ACTION ITEM → Exclude the pictures from your copy, and reproduce each entry below verbatim.

Stored records →
+++

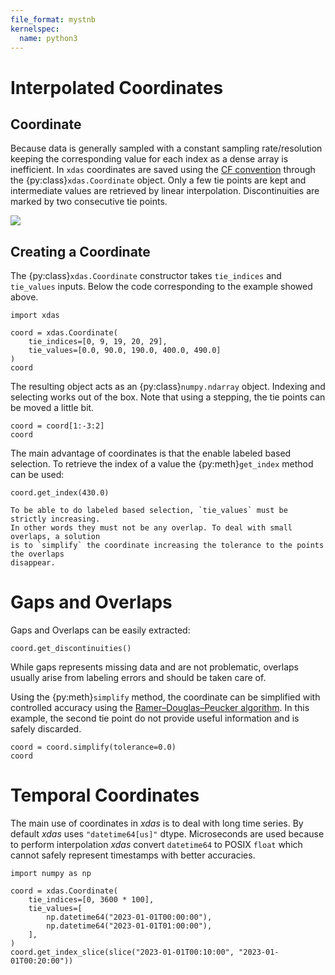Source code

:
 ```yaml
---
file_format: mystnb
kernelspec:
  name: python3
---
```


# Interpolated Coordinates

## Coordinate

Because data is generally sampled with a constant sampling rate/resolution keeping the 
corresponding value for each index as a dense array is inefficient. In `xdas`
coordinates are saved using the [CF convention][CF] through the 
{py:class}`xdas.Coordinate` object. Only a few tie points are kept and intermediate 
values are retrieved by linear interpolation. Discontinuities are marked by two 
consecutive tie points.

![](/_static/coordinate.svg)

## Creating a Coordinate

The {py:class}`xdas.Coordinate` constructor takes `tie_indices` and `tie_values` inputs. 
Below the code corresponding to the example showed above. 

```{code-cell}
import xdas

coord = xdas.Coordinate(
    tie_indices=[0, 9, 19, 20, 29],
    tie_values=[0.0, 90.0, 190.0, 400.0, 490.0]
)
coord 
```

The resulting object acts as an {py:class}`numpy.ndarray` object. Indexing and 
selecting works out of the box. Note that using a stepping, the tie points can be moved
a little bit.

```{code-cell}
coord = coord[1:-3:2]
coord
```

The main advantage of coordinates is that the enable labeled based selection. To 
retrieve the index of a value the {py:meth}`get_index` method can be used:

```{code-cell}
coord.get_index(430.0)
```

```{warning}
To be able to do labeled based selection, `tie_values` must be strictly increasing.
In other words they must not be any overlap. To deal with small overlaps, a solution
is to `simplify` the coordinate increasing the tolerance to the points the overlaps 
disappear. 
```

# Gaps and Overlaps

Gaps and Overlaps can be easily extracted:

```{code-cell}
coord.get_discontinuities()
```

While gaps represents missing data and are not problematic, overlaps usually arise from
labeling errors and should be taken care of.

Using the {py:meth}`simplify` method, the coordinate can be simplified with controlled 
accuracy using the [Ramer–Douglas–Peucker algorithm][RDP]. In this example, the second 
tie point do not provide useful information and is safely discarded. 

```{code-cell}
coord = coord.simplify(tolerance=0.0)
coord
```

# Temporal Coordinates

The main use of coordinates in *xdas* is to deal with long time series. By default 
*xdas* uses `"datetime64[us]"` dtype. Microseconds are used because to perform 
interpolation *xdas* convert `datetime64` to POSIX `float` which cannot safely 
represent timestamps with better accuracies.

```{code-cell}
import numpy as np

coord = xdas.Coordinate(
    tie_indices=[0, 3600 * 100],
    tie_values=[
        np.datetime64("2023-01-01T00:00:00"), 
        np.datetime64("2023-01-01T01:00:00"),
    ],
)
coord.get_index_slice(slice("2023-01-01T00:10:00", "2023-01-01T00:20:00"))
```

[CF]: <http://cfconventions.org/Data/cf-conventions/cf-conventions-1.10/cf-conventions.html#compression-by-coordinate-subsampling>
[RDP]: <https://en.wikipedia.org/wiki/Ramer–Douglas–Peucker_algorithm>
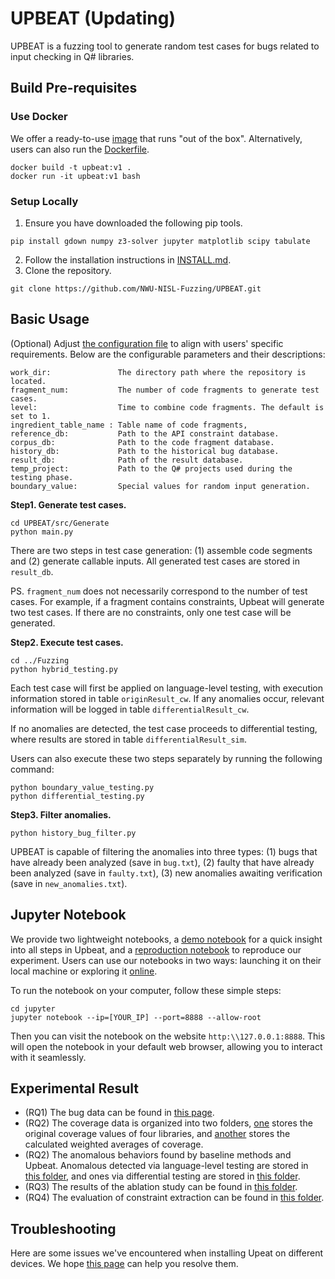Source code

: # UPBEAT (Updating)

UPBEAT is a fuzzing tool to generate random test cases for bugs related to input checking in Q# libraries.

## Build Pre-requisites

### Use Docker

We offer a ready-to-use [image]() that runs "out of the box". Alternatively, users can also run the [Dockerfile](build/Dockerfile). 

```
docker build -t upbeat:v1 .
docker run -it upbeat:v1 bash
```

### Setup Locally

1. Ensure you have downloaded the following pip tools.
```
pip install gdown numpy z3-solver jupyter matplotlib scipy tabulate
```
2. Follow the installation instructions in [INSTALL.md](build/INSTALL.md).
3. Clone the repository.
```
git clone https://github.com/NWU-NISL-Fuzzing/UPBEAT.git
```

## Basic Usage

(Optional) Adjust [the configuration file](src/config.json) to align with users' specific requirements. Below are the configurable parameters and their descriptions:

```
work_dir:               The directory path where the repository is located.
fragment_num:           The number of code fragments to generate test cases.
level:                  Time to combine code fragments. The default is set to 1.
ingredient_table_name : Table name of code fragments,
reference_db:           Path to the API constraint database.
corpus_db:              Path to the code fragment database.
history_db:             Path to the historical bug database.
result_db:              Path of the result database.
temp_project:           Path to the Q# projects used during the testing phase.
boundary_value:         Special values for random input generation.
```

**Step1. Generate test cases.**

```
cd UPBEAT/src/Generate
python main.py
```

There are two steps in test case generation: (1) assemble code segments and (2) generate callable inputs. All generated test cases are stored in `result_db`.

PS. `fragment_num` does not necessarily correspond to the number of test cases. For example, if a fragment contains constraints, Upbeat will generate two test cases. If there are no constraints, only one test case will be generated.

**Step2. Execute test cases.**

```
cd ../Fuzzing
python hybrid_testing.py
```

Each test case will first be applied on language-level testing, with execution information stored in table `originResult_cw`. If any anomalies occur, relevant information will be logged in table `differentialResult_cw`. 

If no anomalies are detected, the test case proceeds to differential testing, where results are stored in table `differentialResult_sim`.

Users can also execute these two steps separately by running the following command:

```
python boundary_value_testing.py
python differential_testing.py
```

**Step3. Filter anomalies.**

```
python history_bug_filter.py
```

UPBEAT is capable of filtering the anomalies into three types: (1) bugs that have already been analyzed (save in `bug.txt`), (2) faulty that have already been analyzed (save in `faulty.txt`), (3) new anomalies awaiting verification (save in `new_anomalies.txt`). 

## Jupyter Notebook

We provide two lightweight notebooks, a [demo notebook](jupyter/demo.ipynb) for a quick insight into all steps in Upbeat, and a [reproduction notebook](jupyter/reproduction.ipynb) to reproduce our experiment. Users can use our notebooks in two ways: launching it on their local machine or exploring it [online]().

To run the notebook on your computer, follow these simple steps:

```
cd jupyter
jupyter notebook --ip=[YOUR_IP] --port=8888 --allow-root
```

Then you can visit the notebook on the website `http:\\127.0.0.1:8888`. This will open the notebook in your default web browser, allowing you to interact with it seamlessly.

## Experimental Result

+ (RQ1) The bug data can be found in [this page](data/result/BugList.md). 
+ (RQ2) The coverage data is organized into two folders, [one](data/experiment/cov-result-origin) stores the original coverage values of four libraries, and [another](data/experiment/cov-result-calculated) stores the calculated weighted averages of coverage.
+ (RQ2) The anomalous behaviors found by baseline methods and Upbeat. Anomalous detected via language-level testing are stored in [this folder](data/experiment/anomalies-lang), and ones via differential testing are stored in [this folder](data/experiment/anomalies-diff).
+ (RQ3) The results of the ablation study can be found in [this folder](data/experiment/ablation-study).
+ (RQ4) The evaluation of constraint extraction can be found in [this folder](data/experiment/constraint-extraction).

## Troubleshooting

Here are some issues we've encountered when installing Upeat on different devices. We hope [this page](build/CommonIssues.md) can help you resolve them.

+++

SOLUTION TO THIS PROBLEM →
Source code

:
 ```yaml
---
file_format: mystnb
kernelspec:
  name: python3
---
```


# Interpolated Coordinates

## Coordinate

Because data is generally sampled with a constant sampling rate/resolution keeping the 
corresponding value for each index as a dense array is inefficient. In `xdas`
coordinates are saved using the [CF convention][CF] through the 
{py:class}`xdas.Coordinate` object. Only a few tie points are kept and intermediate 
values are retrieved by linear interpolation. Discontinuities are marked by two 
consecutive tie points.

![](/_static/coordinate.svg)

## Creating a Coordinate

The {py:class}`xdas.Coordinate` constructor takes `tie_indices` and `tie_values` inputs. 
Below the code corresponding to the example showed above. 

```{code-cell}
import xdas

coord = xdas.Coordinate(
    tie_indices=[0, 9, 19, 20, 29],
    tie_values=[0.0, 90.0, 190.0, 400.0, 490.0]
)
coord 
```

The resulting object acts as an {py:class}`numpy.ndarray` object. Indexing and 
selecting works out of the box. Note that using a stepping, the tie points can be moved
a little bit.

```{code-cell}
coord = coord[1:-3:2]
coord
```

The main advantage of coordinates is that the enable labeled based selection. To 
retrieve the index of a value the {py:meth}`get_index` method can be used:

```{code-cell}
coord.get_index(430.0)
```

```{warning}
To be able to do labeled based selection, `tie_values` must be strictly increasing.
In other words they must not be any overlap. To deal with small overlaps, a solution
is to `simplify` the coordinate increasing the tolerance to the points the overlaps 
disappear. 
```

# Gaps and Overlaps

Gaps and Overlaps can be easily extracted:

```{code-cell}
coord.get_discontinuities()
```

While gaps represents missing data and are not problematic, overlaps usually arise from
labeling errors and should be taken care of.

Using the {py:meth}`simplify` method, the coordinate can be simplified with controlled 
accuracy using the [Ramer–Douglas–Peucker algorithm][RDP]. In this example, the second 
tie point do not provide useful information and is safely discarded. 

```{code-cell}
coord = coord.simplify(tolerance=0.0)
coord
```

# Temporal Coordinates

The main use of coordinates in *xdas* is to deal with long time series. By default 
*xdas* uses `"datetime64[us]"` dtype. Microseconds are used because to perform 
interpolation *xdas* convert `datetime64` to POSIX `float` which cannot safely 
represent timestamps with better accuracies.

```{code-cell}
import numpy as np

coord = xdas.Coordinate(
    tie_indices=[0, 3600 * 100],
    tie_values=[
        np.datetime64("2023-01-01T00:00:00"), 
        np.datetime64("2023-01-01T01:00:00"),
    ],
)
coord.get_index_slice(slice("2023-01-01T00:10:00", "2023-01-01T00:20:00"))
```

[CF]: <http://cfconventions.org/Data/cf-conventions/cf-conventions-1.10/cf-conventions.html#compression-by-coordinate-subsampling>
[RDP]: <https://en.wikipedia.org/wiki/Ramer–Douglas–Peucker_algorithm>
Source code

: # UPBEAT (Updating)

UPBEAT is a fuzzing tool to generate random test cases for bugs related to input checking in Q# libraries.

## Build Pre-requisites

### Use Docker

We offer a ready-to-use [image]() that runs "out of the box". Alternatively, users can also run the [Dockerfile](build/Dockerfile). 

```
docker build -t upbeat:v1 .
docker run -it upbeat:v1 bash
```

### Setup Locally

1. Ensure you have downloaded the following pip tools.
```
pip install gdown numpy z3-solver jupyter matplotlib scipy tabulate
```
2. Follow the installation instructions in [INSTALL.md](build/INSTALL.md).
3. Clone the repository.
```
git clone https://github.com/NWU-NISL-Fuzzing/UPBEAT.git
```

## Basic Usage

(Optional) Adjust [the configuration file](src/config.json) to align with users' specific requirements. Below are the configurable parameters and their descriptions:

```
work_dir:               The directory path where the repository is located.
fragment_num:           The number of code fragments to generate test cases.
level:                  Time to combine code fragments. The default is set to 1.
ingredient_table_name : Table name of code fragments,
reference_db:           Path to the API constraint database.
corpus_db:              Path to the code fragment database.
history_db:             Path to the historical bug database.
result_db:              Path of the result database.
temp_project:           Path to the Q# projects used during the testing phase.
boundary_value:         Special values for random input generation.
```

**Step1. Generate test cases.**

```
cd UPBEAT/src/Generate
python main.py
```

There are two steps in test case generation: (1) assemble code segments and (2) generate callable inputs. All generated test cases are stored in `result_db`.

PS. `fragment_num` does not necessarily correspond to the number of test cases. For example, if a fragment contains constraints, Upbeat will generate two test cases. If there are no constraints, only one test case will be generated.

**Step2. Execute test cases.**

```
cd ../Fuzzing
python hybrid_testing.py
```

Each test case will first be applied on language-level testing, with execution information stored in table `originResult_cw`. If any anomalies occur, relevant information will be logged in table `differentialResult_cw`. 

If no anomalies are detected, the test case proceeds to differential testing, where results are stored in table `differentialResult_sim`.

Users can also execute these two steps separately by running the following command:

```
python boundary_value_testing.py
python differential_testing.py
```

**Step3. Filter anomalies.**

```
python history_bug_filter.py
```

UPBEAT is capable of filtering the anomalies into three types: (1) bugs that have already been analyzed (save in `bug.txt`), (2) faulty that have already been analyzed (save in `faulty.txt`), (3) new anomalies awaiting verification (save in `new_anomalies.txt`). 

## Jupyter Notebook

We provide two lightweight notebooks, a [demo notebook](jupyter/demo.ipynb) for a quick insight into all steps in Upbeat, and a [reproduction notebook](jupyter/reproduction.ipynb) to reproduce our experiment. Users can use our notebooks in two ways: launching it on their local machine or exploring it [online]().

To run the notebook on your computer, follow these simple steps:

```
cd jupyter
jupyter notebook --ip=[YOUR_IP] --port=8888 --allow-root
```

Then you can visit the notebook on the website `http:\\127.0.0.1:8888`. This will open the notebook in your default web browser, allowing you to interact with it seamlessly.

## Experimental Result

+ (RQ1) The bug data can be found in [this page](data/result/BugList.md). 
+ (RQ2) The coverage data is organized into two folders, [one](data/experiment/cov-result-origin) stores the original coverage values of four libraries, and [another](data/experiment/cov-result-calculated) stores the calculated weighted averages of coverage.
+ (RQ2) The anomalous behaviors found by baseline methods and Upbeat. Anomalous detected via language-level testing are stored in [this folder](data/experiment/anomalies-lang), and ones via differential testing are stored in [this folder](data/experiment/anomalies-diff).
+ (RQ3) The results of the ablation study can be found in [this folder](data/experiment/ablation-study).
+ (RQ4) The evaluation of constraint extraction can be found in [this folder](data/experiment/constraint-extraction).

## Troubleshooting

Here are some issues we've encountered when installing Upeat on different devices. We hope [this page](build/CommonIssues.md) can help you resolve them.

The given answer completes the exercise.